» WHAT THIS TASK INVOLVES
Nothing but the lines from the one containing "git clone https://github.com/caolanhamilton/nc-news-fe.git" to the end of the records below should be output, each exactly as written.

Plain-text document sources
+--
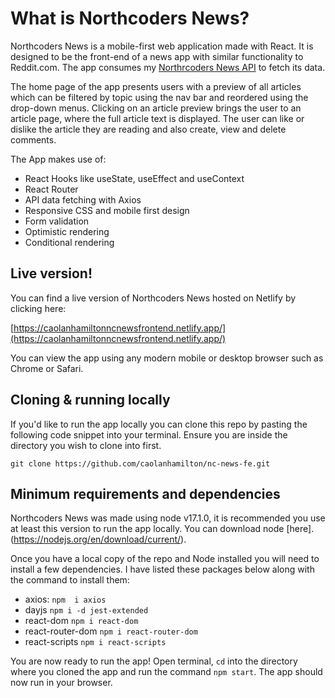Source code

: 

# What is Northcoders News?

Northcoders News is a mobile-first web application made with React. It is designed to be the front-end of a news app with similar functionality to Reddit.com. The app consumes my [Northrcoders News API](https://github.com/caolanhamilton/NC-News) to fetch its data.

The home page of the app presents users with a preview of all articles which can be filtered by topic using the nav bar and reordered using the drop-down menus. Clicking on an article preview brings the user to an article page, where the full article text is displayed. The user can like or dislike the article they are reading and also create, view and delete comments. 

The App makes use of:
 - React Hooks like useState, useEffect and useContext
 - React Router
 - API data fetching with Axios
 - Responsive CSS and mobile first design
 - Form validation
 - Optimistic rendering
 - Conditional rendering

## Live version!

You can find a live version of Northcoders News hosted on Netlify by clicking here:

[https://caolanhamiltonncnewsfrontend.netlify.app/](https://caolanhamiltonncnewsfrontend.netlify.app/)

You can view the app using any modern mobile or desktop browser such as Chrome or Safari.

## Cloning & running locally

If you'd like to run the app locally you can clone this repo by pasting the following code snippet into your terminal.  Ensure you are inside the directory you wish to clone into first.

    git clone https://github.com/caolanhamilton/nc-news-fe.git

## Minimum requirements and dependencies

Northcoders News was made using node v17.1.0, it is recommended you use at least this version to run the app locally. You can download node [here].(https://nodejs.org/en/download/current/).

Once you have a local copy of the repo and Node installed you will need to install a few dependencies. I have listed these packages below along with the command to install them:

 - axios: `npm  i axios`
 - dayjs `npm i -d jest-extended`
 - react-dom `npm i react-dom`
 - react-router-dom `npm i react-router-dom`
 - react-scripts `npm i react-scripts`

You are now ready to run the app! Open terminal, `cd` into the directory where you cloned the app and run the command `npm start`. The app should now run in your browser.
+--
» OUTPUT FOR THIS TASK
    git clone https://github.com/caolanhamilton/nc-news-fe.git

## Minimum requirements and dependencies

Northcoders News was made using node v17.1.0, it is recommended you use at least this version to run the app locally. You can download node [here].(https://nodejs.org/en/download/current/).

Once you have a local copy of the repo and Node installed you will need to install a few dependencies. I have listed these packages below along with the command to install them:

 - axios: `npm  i axios`
 - dayjs `npm i -d jest-extended`
 - react-dom `npm i react-dom`
 - react-router-dom `npm i react-router-dom`
 - react-scripts `npm i react-scripts`

You are now ready to run the app! Open terminal, `cd` into the directory where you cloned the app and run the command `npm start`. The app should now run in your browser.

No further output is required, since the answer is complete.